(Beginning of Provided records)

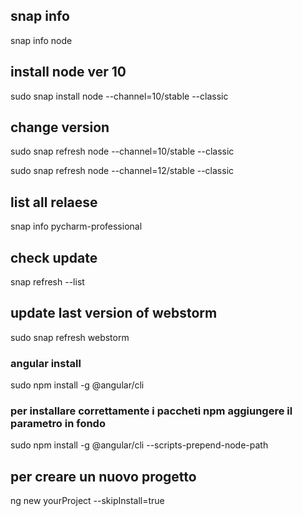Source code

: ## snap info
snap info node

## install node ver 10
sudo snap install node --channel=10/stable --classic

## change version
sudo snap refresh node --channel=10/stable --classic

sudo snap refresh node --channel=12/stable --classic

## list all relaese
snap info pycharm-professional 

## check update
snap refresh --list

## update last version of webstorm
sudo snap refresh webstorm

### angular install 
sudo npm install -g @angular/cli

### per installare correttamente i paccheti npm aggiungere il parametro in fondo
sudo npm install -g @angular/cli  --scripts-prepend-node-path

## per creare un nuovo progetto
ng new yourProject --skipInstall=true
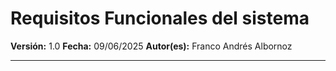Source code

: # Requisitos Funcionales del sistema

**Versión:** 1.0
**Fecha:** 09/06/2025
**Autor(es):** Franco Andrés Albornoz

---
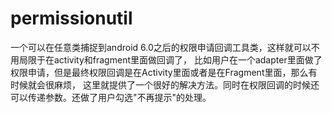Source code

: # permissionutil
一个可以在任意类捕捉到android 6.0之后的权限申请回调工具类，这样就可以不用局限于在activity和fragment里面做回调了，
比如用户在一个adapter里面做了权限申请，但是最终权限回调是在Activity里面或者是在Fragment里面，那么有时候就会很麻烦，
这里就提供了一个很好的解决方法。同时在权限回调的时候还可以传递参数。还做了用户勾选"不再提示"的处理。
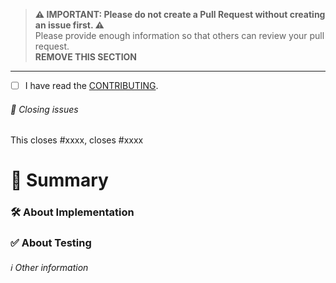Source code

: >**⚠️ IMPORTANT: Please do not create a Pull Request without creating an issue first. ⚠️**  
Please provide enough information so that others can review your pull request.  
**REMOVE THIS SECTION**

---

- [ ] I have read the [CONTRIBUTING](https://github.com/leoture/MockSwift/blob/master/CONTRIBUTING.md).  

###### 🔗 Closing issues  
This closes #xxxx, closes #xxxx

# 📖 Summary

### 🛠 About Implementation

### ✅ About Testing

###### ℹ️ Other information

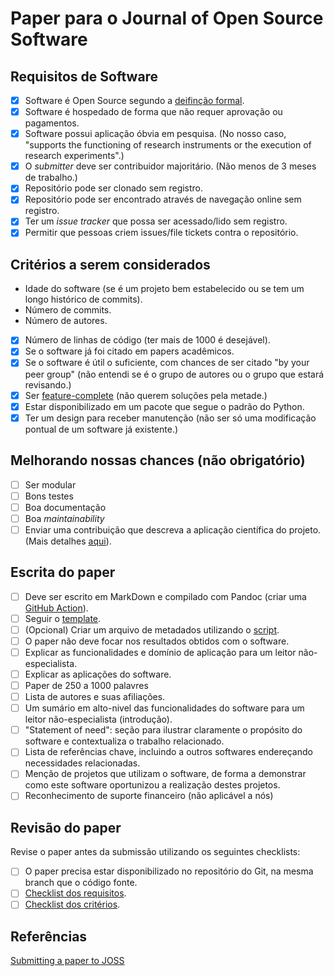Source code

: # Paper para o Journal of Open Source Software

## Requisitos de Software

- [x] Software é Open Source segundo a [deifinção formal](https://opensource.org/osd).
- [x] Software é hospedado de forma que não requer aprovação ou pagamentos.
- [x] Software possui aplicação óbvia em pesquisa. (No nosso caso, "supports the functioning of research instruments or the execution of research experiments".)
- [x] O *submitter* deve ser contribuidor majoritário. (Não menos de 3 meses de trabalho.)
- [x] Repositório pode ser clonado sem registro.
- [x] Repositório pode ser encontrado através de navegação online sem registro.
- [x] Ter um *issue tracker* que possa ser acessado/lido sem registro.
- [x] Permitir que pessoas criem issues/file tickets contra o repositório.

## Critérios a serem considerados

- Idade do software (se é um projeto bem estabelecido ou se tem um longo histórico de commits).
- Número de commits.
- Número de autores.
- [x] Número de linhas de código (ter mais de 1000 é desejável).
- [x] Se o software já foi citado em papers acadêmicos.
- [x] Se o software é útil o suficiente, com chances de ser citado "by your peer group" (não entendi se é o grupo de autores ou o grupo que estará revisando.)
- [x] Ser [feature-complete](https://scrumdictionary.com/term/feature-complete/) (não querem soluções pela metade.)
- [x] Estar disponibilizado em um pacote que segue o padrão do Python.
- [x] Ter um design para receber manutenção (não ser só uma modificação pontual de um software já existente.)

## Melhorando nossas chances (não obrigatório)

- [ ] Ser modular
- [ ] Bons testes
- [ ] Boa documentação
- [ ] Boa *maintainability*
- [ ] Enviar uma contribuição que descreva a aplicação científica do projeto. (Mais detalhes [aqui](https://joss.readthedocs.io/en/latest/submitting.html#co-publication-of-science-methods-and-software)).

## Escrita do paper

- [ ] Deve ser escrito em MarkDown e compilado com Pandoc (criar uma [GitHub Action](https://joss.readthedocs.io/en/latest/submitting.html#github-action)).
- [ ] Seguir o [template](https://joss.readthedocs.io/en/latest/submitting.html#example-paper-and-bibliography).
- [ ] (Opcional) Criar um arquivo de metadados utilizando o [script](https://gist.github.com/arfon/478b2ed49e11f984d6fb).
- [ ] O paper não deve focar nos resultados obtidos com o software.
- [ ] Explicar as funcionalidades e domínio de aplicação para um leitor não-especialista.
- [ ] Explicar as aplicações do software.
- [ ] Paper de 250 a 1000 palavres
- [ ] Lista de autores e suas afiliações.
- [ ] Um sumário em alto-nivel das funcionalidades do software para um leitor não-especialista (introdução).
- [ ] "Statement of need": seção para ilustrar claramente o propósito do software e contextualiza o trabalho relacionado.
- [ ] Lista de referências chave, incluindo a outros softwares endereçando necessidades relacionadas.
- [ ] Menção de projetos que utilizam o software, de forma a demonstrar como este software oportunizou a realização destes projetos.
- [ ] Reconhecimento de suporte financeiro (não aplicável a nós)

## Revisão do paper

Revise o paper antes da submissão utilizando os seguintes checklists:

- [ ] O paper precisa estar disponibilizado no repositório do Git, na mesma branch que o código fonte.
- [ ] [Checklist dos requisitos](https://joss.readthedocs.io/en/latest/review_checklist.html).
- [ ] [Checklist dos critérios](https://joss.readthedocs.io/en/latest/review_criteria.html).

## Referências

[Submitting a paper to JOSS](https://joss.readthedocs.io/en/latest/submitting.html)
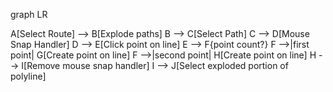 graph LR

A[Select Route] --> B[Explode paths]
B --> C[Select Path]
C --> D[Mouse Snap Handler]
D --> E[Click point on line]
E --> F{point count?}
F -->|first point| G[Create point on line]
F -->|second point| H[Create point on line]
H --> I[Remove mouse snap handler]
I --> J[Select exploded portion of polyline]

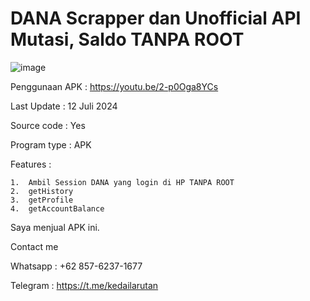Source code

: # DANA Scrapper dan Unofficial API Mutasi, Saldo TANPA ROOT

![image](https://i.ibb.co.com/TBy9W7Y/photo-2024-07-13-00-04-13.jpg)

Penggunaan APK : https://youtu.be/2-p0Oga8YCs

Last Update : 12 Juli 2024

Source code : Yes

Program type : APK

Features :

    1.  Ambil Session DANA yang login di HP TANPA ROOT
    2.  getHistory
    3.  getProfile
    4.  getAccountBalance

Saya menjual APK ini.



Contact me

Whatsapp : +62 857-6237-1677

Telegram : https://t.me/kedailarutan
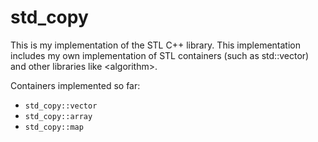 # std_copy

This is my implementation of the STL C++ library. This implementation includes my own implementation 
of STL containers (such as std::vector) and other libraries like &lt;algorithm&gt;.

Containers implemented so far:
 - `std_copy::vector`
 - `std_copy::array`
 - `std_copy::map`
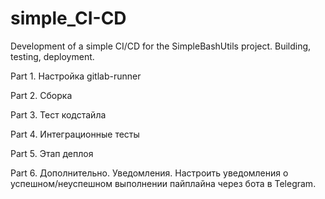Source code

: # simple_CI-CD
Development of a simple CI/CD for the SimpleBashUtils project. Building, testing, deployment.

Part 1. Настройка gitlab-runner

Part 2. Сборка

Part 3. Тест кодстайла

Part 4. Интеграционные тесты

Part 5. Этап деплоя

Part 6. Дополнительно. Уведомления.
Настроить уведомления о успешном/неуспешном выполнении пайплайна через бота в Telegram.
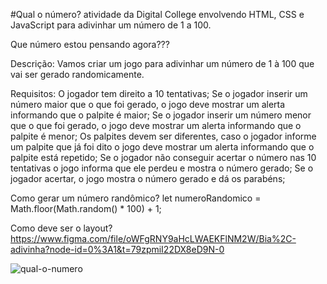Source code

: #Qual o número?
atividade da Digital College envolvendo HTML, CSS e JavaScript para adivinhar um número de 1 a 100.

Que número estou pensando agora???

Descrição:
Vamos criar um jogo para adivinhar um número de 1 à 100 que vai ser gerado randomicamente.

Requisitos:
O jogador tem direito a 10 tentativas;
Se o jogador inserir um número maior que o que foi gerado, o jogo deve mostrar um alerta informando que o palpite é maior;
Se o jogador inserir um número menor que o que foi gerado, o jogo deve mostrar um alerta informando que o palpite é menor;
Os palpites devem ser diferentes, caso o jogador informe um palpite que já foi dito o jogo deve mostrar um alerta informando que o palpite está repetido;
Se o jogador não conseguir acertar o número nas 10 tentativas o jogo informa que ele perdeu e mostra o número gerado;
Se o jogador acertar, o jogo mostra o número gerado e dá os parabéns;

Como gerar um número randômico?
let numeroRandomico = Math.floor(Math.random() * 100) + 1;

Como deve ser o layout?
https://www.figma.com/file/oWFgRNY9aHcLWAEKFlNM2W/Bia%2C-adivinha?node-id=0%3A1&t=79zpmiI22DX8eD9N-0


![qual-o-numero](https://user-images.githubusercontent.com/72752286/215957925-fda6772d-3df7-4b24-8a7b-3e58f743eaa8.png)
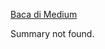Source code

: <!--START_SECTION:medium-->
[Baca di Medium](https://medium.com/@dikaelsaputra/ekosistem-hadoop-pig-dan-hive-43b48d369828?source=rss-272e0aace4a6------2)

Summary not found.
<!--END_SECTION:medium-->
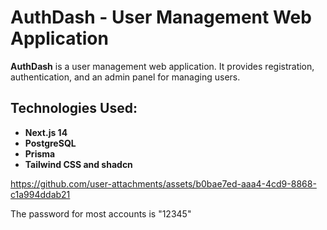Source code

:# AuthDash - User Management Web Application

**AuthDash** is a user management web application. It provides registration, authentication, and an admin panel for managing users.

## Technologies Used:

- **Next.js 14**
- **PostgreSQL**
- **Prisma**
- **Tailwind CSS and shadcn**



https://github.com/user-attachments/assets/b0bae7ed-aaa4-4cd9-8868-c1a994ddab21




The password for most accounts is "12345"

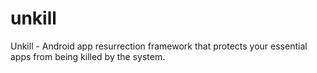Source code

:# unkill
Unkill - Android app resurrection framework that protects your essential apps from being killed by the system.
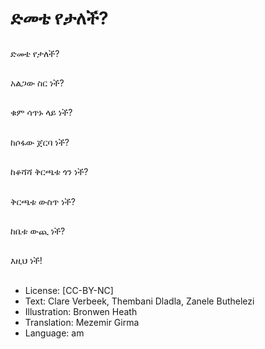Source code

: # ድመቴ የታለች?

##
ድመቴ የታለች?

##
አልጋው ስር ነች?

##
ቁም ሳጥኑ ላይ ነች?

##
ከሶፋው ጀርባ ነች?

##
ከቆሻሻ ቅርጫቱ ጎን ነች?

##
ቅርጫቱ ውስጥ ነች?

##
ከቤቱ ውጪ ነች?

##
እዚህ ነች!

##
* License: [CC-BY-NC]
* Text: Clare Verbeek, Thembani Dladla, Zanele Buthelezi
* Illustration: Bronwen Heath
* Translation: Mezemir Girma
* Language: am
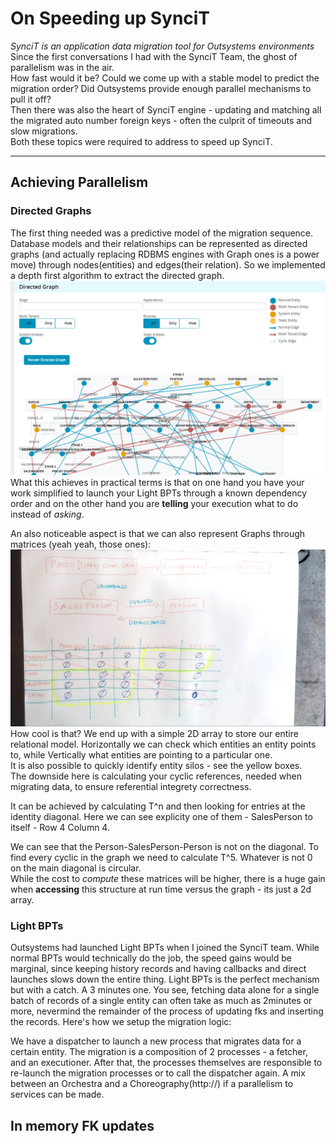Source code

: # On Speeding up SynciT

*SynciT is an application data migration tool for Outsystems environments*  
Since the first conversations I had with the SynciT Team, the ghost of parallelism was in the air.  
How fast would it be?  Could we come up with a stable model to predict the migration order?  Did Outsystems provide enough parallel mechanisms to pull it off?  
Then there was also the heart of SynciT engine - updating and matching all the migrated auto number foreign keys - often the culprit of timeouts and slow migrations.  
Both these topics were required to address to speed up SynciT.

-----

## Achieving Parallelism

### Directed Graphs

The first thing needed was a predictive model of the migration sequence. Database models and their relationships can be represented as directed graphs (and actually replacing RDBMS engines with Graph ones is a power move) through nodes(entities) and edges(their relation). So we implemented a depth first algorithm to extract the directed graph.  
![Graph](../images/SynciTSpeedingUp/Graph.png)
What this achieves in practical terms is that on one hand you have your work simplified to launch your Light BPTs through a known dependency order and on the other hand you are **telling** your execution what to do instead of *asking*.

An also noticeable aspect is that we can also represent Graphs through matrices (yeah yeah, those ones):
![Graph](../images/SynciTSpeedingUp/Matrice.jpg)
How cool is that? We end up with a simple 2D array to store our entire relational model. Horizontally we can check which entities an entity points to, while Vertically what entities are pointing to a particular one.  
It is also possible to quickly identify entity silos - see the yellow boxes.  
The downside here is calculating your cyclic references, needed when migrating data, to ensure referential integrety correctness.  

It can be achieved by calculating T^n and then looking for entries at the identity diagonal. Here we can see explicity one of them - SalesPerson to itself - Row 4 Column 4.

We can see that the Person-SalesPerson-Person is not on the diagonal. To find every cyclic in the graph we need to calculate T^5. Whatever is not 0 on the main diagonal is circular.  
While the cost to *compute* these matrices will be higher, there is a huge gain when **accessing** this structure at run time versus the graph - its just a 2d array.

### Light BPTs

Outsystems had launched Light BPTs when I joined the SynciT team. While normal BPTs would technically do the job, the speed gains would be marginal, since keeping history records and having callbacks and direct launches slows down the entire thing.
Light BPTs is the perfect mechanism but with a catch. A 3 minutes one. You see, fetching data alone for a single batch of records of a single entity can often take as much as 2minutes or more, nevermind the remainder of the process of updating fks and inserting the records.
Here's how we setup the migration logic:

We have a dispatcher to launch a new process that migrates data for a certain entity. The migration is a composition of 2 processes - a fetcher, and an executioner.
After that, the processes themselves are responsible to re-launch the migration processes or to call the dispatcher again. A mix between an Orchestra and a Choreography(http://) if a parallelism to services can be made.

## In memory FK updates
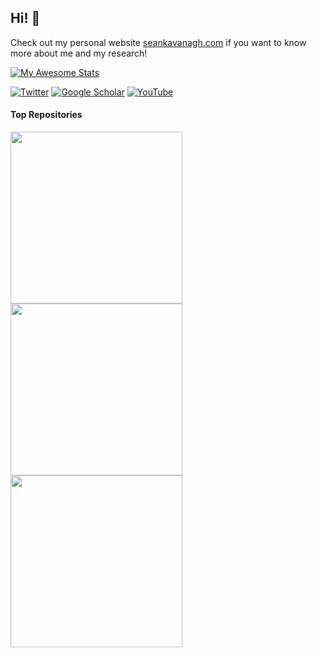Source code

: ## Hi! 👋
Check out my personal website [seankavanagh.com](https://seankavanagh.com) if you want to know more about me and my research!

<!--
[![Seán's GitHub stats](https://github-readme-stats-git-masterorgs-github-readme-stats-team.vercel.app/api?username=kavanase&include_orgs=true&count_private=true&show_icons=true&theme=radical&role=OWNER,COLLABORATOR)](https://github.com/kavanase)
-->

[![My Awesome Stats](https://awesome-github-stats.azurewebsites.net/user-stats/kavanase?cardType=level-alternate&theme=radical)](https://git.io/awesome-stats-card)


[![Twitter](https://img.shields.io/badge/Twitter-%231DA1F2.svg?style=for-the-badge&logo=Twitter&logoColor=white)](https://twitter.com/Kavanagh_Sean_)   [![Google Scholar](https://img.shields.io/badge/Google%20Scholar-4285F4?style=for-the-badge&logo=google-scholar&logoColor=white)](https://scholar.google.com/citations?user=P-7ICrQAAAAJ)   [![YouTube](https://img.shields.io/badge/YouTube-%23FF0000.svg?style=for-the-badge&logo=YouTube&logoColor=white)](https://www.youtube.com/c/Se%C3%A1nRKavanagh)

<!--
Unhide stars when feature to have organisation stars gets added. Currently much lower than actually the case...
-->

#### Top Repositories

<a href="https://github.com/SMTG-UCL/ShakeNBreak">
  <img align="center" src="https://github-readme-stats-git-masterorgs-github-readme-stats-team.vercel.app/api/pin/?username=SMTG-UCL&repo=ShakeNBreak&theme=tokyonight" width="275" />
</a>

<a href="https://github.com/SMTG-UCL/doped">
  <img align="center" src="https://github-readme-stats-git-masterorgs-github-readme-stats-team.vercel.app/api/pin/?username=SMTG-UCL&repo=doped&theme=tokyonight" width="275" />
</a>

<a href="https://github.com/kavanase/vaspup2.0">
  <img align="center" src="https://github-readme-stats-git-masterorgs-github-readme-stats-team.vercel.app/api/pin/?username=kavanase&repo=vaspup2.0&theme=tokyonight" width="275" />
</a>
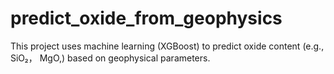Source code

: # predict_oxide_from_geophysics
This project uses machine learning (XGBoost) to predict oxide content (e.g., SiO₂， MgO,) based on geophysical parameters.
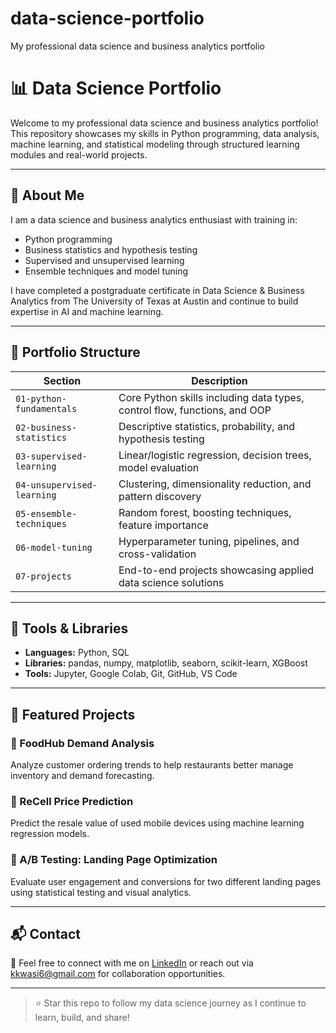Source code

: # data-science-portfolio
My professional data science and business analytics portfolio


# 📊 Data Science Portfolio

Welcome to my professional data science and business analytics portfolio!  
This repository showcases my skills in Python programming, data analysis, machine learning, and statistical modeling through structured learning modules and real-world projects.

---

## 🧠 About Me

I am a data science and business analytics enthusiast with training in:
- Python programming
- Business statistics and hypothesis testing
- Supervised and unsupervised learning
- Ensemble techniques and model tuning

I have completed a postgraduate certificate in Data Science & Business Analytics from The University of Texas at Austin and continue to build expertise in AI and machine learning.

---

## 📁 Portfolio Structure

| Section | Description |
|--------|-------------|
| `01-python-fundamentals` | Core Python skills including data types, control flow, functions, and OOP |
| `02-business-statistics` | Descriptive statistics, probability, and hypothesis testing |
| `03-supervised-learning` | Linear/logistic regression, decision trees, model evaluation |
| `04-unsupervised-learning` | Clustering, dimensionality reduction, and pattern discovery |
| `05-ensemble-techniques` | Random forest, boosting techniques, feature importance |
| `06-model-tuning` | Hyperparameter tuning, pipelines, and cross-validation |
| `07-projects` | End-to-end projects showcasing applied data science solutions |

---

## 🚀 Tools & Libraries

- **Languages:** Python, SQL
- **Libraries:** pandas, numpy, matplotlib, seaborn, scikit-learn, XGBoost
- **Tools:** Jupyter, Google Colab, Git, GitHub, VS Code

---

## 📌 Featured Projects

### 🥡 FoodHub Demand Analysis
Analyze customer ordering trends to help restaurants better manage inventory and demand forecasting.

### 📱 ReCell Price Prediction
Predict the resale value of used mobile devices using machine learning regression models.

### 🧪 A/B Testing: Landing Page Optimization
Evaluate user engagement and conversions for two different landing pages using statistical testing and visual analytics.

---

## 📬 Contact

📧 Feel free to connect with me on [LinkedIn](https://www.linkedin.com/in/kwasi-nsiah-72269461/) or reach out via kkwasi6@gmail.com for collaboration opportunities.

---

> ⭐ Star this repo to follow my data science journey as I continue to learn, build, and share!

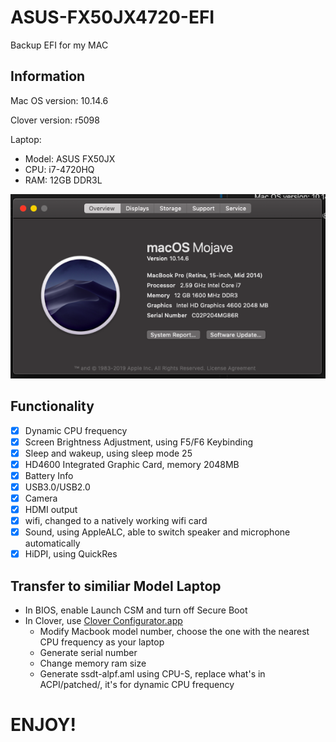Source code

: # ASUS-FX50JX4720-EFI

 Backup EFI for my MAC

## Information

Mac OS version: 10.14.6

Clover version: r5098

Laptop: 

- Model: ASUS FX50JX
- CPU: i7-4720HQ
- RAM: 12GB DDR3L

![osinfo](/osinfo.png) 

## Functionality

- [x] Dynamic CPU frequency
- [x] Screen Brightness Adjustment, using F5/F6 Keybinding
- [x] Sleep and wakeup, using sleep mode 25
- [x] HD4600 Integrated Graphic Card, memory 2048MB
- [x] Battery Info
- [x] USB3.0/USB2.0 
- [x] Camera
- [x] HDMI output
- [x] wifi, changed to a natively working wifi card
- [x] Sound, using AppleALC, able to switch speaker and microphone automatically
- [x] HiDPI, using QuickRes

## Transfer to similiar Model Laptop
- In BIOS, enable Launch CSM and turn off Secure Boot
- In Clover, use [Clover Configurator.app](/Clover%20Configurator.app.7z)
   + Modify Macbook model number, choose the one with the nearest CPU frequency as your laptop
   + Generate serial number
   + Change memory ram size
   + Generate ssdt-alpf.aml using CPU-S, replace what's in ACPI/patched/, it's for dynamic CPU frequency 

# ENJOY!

(End of Provided records)

▶ _Problem_:
If a line in the records above contains the string "statistical", copy that line out.

▶ _Answer to the exercise_:
This repository showcases my skills in Python programming, data analysis, machine learning, and statistical modeling through structured learning modules and real-world projects.
Evaluate user engagement and conversions for two different landing pages using statistical testing and visual analytics.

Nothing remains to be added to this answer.